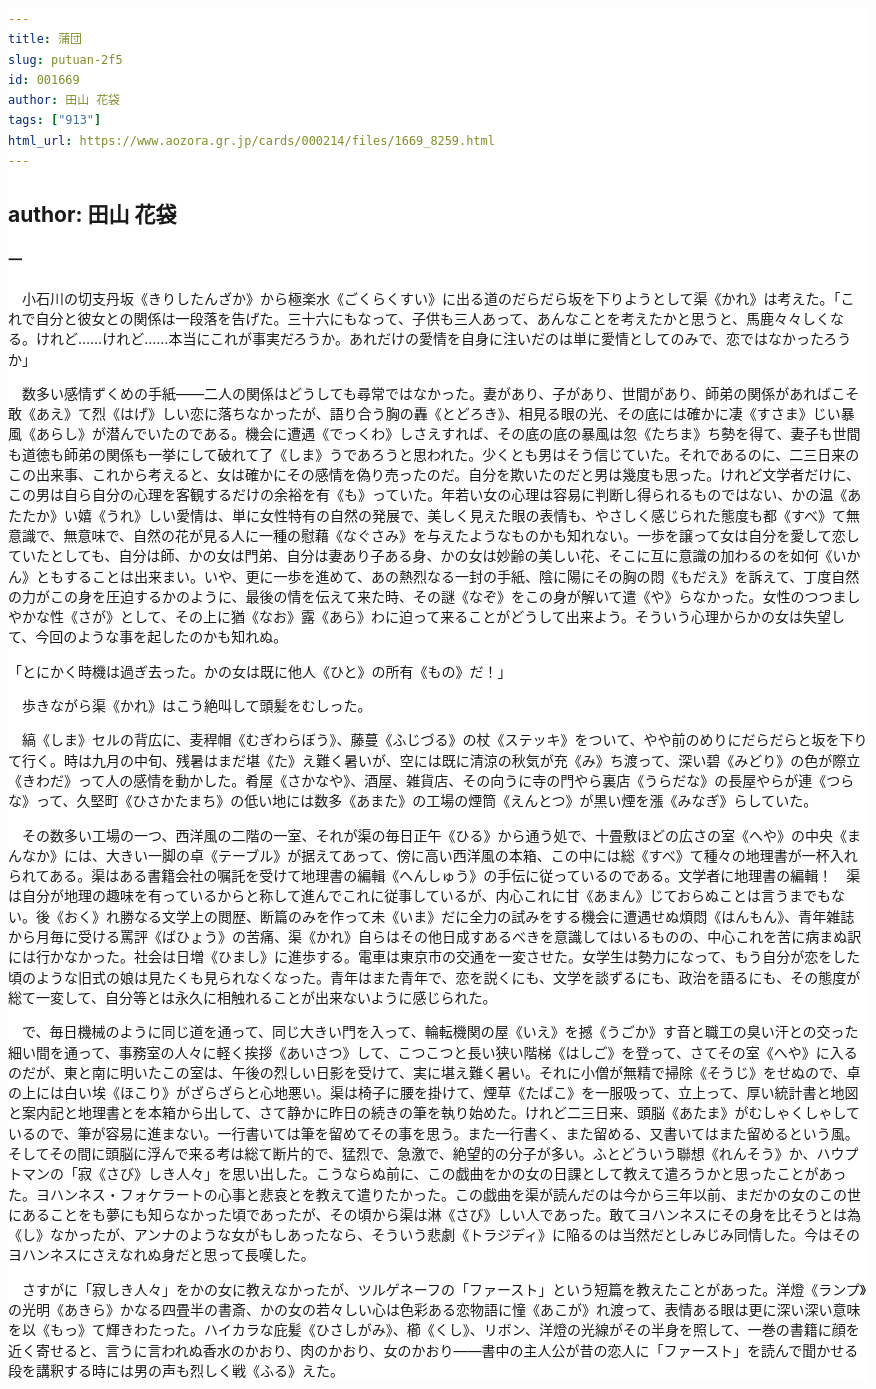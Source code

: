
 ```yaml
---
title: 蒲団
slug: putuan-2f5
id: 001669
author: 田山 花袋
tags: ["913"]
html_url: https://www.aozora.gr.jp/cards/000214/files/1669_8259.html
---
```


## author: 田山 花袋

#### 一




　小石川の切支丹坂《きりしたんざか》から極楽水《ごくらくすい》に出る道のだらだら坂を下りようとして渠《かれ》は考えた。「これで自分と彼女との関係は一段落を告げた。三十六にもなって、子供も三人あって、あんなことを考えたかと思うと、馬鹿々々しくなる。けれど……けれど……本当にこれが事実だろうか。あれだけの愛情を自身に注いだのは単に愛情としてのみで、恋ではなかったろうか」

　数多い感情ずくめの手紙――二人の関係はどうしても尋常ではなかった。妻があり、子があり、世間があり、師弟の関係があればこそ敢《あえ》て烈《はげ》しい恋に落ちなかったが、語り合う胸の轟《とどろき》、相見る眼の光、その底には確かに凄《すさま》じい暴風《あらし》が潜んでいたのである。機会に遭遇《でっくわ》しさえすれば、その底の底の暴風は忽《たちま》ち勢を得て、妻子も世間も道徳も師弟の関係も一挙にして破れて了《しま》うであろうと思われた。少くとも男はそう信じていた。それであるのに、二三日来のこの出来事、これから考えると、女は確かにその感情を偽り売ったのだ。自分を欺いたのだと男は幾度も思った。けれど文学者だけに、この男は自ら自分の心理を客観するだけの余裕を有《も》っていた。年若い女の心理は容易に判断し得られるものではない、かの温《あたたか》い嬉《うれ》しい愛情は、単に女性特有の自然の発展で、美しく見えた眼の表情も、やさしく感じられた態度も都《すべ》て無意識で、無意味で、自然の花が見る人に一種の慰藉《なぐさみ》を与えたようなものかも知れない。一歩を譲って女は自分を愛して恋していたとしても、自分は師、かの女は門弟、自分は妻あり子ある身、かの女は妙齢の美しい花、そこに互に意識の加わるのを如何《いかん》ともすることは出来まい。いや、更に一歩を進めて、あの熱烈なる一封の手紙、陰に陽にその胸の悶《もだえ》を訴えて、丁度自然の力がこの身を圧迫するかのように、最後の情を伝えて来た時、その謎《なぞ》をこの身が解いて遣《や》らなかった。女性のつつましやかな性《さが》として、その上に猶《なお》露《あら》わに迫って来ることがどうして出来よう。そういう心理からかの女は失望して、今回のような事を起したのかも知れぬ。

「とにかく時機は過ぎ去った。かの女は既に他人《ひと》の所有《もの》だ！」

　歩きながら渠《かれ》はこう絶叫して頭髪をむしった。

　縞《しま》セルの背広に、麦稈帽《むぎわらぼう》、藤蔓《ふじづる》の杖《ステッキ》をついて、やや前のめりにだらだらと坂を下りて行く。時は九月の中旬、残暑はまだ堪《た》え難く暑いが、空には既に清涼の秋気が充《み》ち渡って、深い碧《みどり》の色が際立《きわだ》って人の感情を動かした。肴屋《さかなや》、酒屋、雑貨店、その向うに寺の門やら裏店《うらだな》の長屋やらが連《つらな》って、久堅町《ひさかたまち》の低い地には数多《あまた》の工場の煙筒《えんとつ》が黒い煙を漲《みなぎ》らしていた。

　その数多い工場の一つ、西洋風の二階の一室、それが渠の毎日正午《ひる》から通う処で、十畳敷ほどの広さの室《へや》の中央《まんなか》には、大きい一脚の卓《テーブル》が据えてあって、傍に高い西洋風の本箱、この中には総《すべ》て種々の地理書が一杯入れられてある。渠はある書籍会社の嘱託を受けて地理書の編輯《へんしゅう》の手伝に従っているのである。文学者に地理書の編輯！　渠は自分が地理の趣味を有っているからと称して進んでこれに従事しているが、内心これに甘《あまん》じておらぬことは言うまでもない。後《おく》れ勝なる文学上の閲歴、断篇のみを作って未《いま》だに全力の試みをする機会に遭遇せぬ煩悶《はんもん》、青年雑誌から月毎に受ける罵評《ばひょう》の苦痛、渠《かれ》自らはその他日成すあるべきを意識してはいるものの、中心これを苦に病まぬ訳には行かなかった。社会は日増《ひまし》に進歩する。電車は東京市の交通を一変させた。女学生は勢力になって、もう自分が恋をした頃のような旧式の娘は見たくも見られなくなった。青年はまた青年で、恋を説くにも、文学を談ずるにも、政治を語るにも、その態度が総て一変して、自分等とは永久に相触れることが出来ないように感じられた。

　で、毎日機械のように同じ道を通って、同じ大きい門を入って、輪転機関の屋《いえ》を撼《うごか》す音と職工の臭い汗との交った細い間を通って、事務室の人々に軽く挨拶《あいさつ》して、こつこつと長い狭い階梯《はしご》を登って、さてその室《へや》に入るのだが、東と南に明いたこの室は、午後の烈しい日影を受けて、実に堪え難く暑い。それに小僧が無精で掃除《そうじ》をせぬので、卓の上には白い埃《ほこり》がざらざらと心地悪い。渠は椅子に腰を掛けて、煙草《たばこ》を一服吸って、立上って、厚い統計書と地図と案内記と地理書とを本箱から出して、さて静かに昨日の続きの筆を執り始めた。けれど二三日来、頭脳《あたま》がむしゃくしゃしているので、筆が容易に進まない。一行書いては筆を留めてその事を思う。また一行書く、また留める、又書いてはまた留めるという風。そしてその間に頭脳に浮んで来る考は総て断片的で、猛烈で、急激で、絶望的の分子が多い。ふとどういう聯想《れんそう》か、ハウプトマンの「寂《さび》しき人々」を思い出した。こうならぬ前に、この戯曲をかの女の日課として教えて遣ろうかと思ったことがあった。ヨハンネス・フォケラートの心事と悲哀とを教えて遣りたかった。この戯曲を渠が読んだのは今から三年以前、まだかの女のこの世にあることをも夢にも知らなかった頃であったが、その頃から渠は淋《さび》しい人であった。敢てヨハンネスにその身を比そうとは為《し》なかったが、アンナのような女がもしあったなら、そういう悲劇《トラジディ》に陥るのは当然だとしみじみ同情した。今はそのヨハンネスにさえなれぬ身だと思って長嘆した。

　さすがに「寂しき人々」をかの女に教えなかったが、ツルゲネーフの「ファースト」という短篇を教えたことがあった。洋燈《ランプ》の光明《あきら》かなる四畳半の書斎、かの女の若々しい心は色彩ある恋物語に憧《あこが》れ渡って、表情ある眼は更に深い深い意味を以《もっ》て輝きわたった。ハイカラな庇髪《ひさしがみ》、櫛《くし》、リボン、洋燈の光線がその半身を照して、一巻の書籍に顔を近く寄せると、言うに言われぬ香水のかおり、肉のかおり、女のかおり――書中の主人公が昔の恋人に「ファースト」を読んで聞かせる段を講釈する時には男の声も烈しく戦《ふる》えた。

* * *

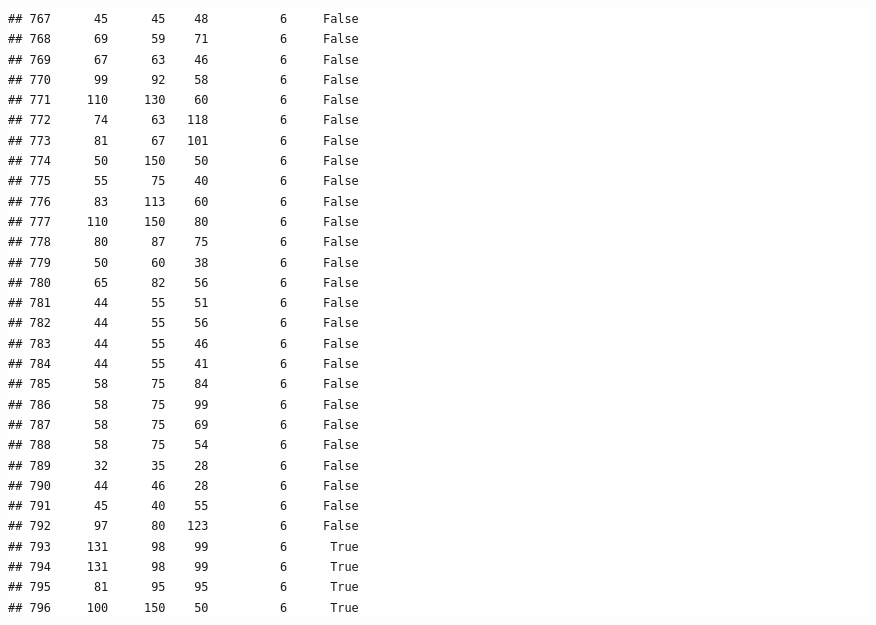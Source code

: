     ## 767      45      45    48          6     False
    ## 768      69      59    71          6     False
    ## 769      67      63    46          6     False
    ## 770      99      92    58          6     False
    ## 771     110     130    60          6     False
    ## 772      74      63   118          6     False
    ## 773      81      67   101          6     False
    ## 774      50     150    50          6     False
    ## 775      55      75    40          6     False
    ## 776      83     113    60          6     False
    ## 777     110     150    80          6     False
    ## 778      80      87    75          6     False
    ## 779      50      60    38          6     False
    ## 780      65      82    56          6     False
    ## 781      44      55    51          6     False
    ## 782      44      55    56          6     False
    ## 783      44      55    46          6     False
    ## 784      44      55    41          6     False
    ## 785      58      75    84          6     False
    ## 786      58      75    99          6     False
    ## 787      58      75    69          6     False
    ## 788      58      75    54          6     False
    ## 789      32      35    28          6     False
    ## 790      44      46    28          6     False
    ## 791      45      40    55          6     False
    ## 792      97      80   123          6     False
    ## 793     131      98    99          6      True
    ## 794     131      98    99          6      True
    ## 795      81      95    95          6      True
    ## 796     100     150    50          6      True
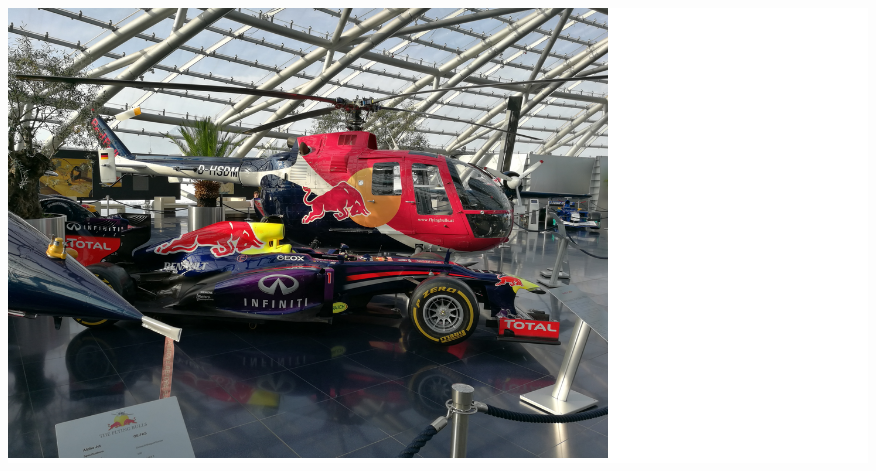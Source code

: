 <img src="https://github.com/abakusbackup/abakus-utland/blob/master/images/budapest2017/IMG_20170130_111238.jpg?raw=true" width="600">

* * *

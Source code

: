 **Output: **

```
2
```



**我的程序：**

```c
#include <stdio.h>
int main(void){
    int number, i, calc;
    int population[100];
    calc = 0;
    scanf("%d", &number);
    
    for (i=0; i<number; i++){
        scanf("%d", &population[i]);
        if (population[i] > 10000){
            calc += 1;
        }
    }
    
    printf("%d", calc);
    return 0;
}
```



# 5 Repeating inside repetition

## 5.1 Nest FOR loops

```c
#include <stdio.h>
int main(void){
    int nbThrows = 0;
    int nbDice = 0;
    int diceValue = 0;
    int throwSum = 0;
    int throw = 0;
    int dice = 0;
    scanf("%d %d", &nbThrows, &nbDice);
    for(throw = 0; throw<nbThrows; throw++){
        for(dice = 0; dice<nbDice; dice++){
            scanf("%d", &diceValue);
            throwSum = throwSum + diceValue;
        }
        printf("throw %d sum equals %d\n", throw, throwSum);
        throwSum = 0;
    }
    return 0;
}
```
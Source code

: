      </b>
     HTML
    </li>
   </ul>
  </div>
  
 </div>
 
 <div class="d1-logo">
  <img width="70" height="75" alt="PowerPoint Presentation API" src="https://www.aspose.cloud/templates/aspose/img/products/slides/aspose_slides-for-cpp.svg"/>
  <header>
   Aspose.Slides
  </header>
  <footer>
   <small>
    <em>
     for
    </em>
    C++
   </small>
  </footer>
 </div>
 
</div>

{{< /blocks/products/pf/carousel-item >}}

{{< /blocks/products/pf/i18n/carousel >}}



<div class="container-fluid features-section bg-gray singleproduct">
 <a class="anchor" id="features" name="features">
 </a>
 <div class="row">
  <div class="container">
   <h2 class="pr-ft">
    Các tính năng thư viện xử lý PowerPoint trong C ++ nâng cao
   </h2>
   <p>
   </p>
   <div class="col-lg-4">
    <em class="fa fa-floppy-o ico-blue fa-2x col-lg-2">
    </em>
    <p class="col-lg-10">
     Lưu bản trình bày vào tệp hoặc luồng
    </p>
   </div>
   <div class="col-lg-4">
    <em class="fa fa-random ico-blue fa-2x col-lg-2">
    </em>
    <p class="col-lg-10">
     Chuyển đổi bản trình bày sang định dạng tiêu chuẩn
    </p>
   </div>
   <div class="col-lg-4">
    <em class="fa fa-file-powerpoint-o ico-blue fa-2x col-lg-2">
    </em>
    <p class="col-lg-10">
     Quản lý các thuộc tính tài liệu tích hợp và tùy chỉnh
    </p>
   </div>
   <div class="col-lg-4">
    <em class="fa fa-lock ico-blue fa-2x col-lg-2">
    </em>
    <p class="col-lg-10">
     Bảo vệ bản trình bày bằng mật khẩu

* * *

> _TASK TO COMPLETE_: Only lines holding the word "blue" are wanted; copy each one from the listing.

> _WRITTEN ANSWER_:
    <em class="fa fa-floppy-o ico-blue fa-2x col-lg-2">
    <em class="fa fa-random ico-blue fa-2x col-lg-2">
    <em class="fa fa-file-powerpoint-o ico-blue fa-2x col-lg-2">
    <em class="fa fa-lock ico-blue fa-2x col-lg-2">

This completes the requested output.